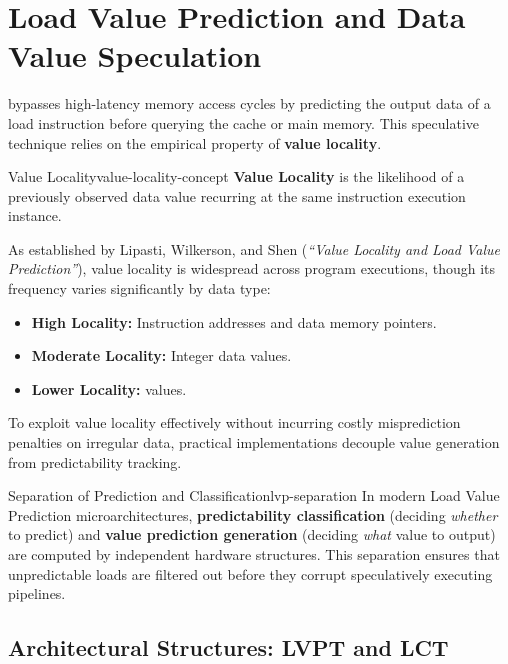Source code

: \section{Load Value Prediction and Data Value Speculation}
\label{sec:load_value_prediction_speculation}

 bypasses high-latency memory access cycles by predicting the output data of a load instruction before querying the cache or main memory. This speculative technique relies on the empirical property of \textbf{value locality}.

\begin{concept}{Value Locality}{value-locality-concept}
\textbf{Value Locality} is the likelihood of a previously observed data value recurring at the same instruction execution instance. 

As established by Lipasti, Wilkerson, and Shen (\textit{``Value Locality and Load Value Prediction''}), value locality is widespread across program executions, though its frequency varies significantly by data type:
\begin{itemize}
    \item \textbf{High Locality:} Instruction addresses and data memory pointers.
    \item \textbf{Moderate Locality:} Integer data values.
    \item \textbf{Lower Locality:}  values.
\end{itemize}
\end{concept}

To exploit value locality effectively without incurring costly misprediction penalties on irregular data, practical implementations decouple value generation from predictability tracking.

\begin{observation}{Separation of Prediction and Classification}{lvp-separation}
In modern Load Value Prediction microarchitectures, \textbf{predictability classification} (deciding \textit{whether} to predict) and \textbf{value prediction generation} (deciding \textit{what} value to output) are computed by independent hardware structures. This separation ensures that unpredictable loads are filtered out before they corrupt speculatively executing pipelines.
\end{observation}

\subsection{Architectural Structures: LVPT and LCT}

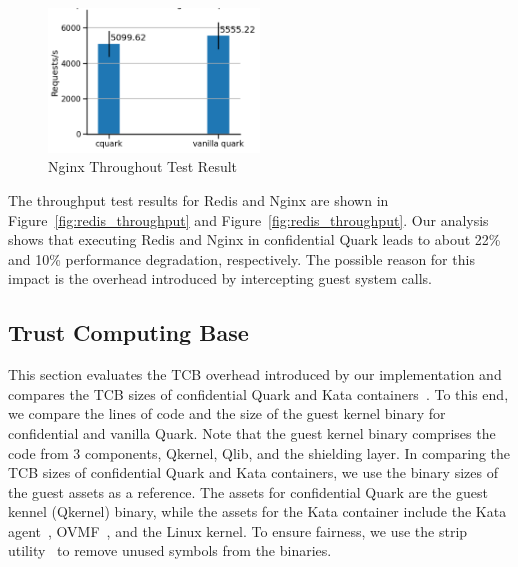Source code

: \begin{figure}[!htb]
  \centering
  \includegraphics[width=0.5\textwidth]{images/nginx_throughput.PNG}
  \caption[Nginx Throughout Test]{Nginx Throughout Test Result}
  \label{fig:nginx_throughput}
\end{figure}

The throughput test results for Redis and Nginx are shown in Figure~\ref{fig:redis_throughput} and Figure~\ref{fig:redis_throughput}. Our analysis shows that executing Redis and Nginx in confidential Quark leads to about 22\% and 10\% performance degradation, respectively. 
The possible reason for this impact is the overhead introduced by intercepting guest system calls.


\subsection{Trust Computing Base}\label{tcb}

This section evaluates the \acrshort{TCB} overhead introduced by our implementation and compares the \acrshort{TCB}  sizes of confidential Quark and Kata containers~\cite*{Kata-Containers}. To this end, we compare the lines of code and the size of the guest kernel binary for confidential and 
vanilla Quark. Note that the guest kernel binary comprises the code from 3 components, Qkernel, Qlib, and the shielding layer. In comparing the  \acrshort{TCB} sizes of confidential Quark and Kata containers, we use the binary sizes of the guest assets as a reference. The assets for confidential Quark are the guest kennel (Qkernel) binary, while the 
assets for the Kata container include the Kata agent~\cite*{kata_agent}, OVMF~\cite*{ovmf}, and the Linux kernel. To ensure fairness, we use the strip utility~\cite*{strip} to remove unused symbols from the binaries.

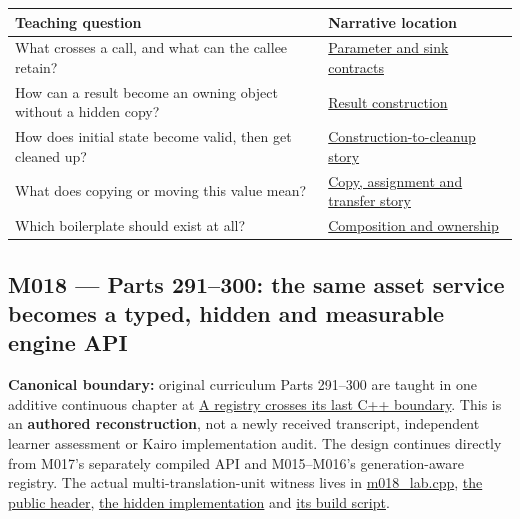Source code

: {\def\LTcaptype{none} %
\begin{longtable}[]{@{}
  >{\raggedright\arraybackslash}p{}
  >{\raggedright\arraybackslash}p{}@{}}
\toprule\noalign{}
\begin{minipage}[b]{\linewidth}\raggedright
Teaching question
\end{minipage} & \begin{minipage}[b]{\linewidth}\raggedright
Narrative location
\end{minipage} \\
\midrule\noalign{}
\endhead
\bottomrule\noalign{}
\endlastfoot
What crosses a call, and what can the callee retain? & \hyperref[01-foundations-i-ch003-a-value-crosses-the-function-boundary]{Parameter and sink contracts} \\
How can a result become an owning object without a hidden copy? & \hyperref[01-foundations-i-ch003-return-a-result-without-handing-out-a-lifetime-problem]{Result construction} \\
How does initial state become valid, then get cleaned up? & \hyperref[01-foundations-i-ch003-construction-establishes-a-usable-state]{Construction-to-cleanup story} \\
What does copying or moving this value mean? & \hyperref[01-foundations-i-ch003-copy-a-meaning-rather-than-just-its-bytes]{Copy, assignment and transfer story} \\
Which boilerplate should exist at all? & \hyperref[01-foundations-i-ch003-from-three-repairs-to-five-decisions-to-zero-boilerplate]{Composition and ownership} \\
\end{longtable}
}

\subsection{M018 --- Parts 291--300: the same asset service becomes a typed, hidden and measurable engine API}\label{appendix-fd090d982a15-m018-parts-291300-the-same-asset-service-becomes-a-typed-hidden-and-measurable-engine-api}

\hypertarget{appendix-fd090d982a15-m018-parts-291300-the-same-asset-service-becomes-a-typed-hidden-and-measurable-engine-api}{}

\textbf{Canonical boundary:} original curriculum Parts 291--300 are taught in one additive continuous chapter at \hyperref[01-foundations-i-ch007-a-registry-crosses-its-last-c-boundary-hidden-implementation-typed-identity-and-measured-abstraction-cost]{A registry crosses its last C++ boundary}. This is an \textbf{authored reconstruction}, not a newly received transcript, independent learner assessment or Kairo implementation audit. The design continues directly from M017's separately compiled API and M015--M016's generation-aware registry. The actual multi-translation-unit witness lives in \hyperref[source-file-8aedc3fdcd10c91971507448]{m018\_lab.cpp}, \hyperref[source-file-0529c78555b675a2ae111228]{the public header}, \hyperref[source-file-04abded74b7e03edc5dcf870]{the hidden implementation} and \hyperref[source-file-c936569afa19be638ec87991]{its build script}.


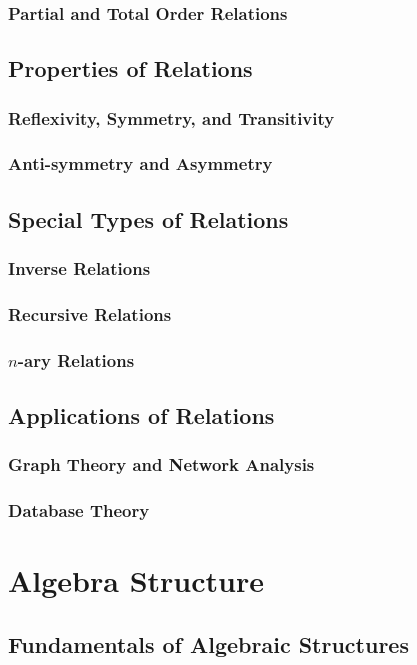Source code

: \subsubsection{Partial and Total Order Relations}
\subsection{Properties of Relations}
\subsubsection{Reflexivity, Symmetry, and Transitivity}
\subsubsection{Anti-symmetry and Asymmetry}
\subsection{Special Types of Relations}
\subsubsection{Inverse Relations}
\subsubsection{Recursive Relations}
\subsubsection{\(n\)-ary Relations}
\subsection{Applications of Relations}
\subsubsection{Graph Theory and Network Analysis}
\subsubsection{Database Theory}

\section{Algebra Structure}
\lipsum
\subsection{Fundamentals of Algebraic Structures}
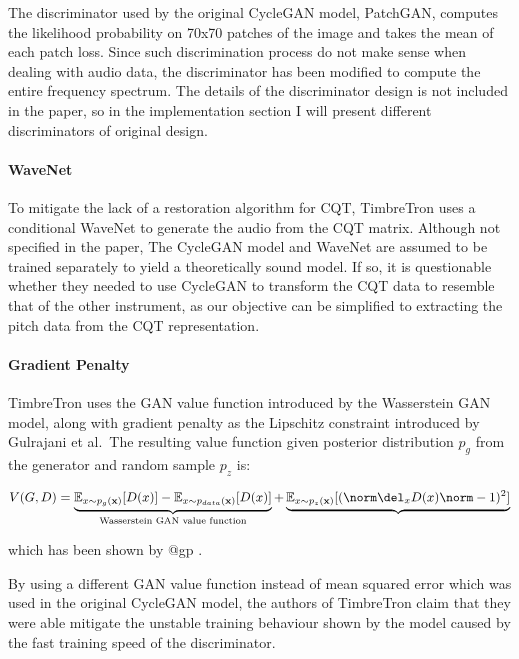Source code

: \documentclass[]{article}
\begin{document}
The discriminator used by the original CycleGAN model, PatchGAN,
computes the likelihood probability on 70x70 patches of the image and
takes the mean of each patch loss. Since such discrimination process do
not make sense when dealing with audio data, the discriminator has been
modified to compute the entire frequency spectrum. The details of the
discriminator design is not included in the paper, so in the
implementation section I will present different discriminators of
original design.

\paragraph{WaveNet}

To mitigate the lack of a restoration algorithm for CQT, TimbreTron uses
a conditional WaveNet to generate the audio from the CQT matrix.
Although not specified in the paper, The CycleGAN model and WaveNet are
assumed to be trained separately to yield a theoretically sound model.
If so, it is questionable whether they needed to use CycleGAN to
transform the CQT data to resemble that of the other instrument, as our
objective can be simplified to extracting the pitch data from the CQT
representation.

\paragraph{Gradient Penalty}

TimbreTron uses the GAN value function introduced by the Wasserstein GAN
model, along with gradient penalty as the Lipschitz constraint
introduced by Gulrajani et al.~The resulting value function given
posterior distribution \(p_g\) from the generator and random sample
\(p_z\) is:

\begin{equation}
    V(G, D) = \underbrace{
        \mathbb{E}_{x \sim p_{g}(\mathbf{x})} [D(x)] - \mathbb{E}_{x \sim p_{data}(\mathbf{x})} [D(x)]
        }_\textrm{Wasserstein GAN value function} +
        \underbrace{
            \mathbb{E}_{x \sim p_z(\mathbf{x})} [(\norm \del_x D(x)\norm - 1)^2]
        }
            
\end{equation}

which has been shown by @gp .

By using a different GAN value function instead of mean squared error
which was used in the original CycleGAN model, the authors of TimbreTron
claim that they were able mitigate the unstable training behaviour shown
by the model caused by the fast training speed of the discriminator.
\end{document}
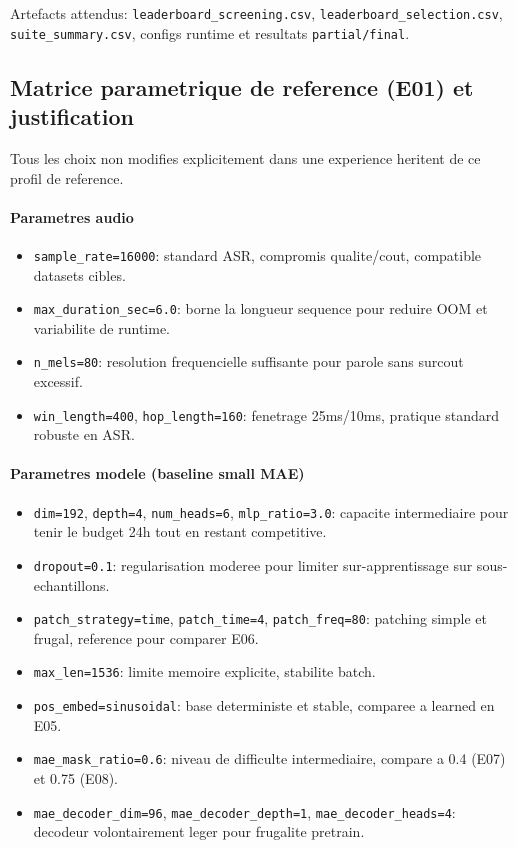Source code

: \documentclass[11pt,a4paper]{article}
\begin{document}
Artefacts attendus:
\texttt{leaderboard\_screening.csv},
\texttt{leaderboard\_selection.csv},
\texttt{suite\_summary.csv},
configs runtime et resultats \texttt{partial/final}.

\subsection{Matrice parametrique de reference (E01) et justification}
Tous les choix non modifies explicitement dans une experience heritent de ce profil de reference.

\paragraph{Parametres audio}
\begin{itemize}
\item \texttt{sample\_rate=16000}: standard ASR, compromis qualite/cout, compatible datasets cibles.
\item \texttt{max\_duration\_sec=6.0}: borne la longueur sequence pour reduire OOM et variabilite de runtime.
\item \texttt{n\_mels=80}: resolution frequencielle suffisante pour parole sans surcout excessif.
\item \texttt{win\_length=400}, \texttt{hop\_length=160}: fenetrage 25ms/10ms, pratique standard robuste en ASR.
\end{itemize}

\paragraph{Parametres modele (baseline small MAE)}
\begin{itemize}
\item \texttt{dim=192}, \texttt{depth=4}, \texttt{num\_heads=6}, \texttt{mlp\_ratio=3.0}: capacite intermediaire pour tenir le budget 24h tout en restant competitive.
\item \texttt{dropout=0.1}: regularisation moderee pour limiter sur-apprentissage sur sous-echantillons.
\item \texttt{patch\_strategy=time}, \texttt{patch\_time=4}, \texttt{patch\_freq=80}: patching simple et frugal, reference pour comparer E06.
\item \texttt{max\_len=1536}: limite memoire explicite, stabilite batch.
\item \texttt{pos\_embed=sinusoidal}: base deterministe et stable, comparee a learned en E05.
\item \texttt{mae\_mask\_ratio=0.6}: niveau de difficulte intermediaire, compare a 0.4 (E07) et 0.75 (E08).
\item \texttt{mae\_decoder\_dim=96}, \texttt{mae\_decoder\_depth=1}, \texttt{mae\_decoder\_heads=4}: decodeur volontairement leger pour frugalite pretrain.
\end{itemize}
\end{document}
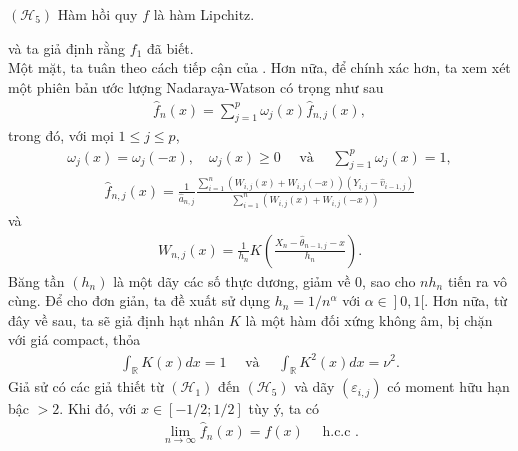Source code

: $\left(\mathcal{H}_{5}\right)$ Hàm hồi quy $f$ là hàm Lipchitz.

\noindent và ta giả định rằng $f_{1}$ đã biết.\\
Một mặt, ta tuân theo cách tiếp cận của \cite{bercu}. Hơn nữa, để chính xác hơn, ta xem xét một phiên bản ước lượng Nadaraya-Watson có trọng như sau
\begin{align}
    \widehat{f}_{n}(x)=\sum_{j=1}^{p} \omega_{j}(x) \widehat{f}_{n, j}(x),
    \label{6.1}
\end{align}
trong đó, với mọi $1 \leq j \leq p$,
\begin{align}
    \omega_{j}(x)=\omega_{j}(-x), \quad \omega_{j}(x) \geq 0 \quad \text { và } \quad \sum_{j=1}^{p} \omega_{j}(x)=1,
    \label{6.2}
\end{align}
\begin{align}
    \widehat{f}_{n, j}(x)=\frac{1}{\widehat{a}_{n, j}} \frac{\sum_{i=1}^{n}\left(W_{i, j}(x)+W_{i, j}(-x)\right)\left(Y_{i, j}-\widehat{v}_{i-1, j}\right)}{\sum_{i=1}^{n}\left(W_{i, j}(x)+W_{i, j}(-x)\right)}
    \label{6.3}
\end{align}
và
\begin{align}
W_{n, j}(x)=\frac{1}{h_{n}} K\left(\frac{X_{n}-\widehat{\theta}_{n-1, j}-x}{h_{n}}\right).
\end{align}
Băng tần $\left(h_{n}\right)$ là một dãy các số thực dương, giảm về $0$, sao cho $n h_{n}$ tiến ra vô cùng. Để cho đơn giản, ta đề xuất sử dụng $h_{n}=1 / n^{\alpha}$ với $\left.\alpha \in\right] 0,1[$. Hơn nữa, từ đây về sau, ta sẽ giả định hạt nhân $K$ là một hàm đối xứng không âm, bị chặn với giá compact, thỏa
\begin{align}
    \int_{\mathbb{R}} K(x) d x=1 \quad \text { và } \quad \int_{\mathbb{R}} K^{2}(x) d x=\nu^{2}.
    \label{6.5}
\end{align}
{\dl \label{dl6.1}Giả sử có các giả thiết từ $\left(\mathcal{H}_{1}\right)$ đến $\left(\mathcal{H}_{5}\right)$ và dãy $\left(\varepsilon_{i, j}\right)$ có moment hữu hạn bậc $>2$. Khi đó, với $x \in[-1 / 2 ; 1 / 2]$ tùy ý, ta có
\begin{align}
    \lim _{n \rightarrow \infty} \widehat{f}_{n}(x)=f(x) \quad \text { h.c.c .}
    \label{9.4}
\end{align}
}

═══

**WORK TASK:**
Take the records above from their first line through the line with "bypasses high-latency memory" and set those lines down word for word, minus the pictures.

**EXERCISE RESPONSE:**
Source code

: \section{Load Value Prediction and Data Value Speculation}
\label{sec:load_value_prediction_speculation}

 bypasses high-latency memory access cycles by predicting the output data of a load instruction before querying the cache or main memory. This speculative technique relies on the empirical property of \textbf{value locality}.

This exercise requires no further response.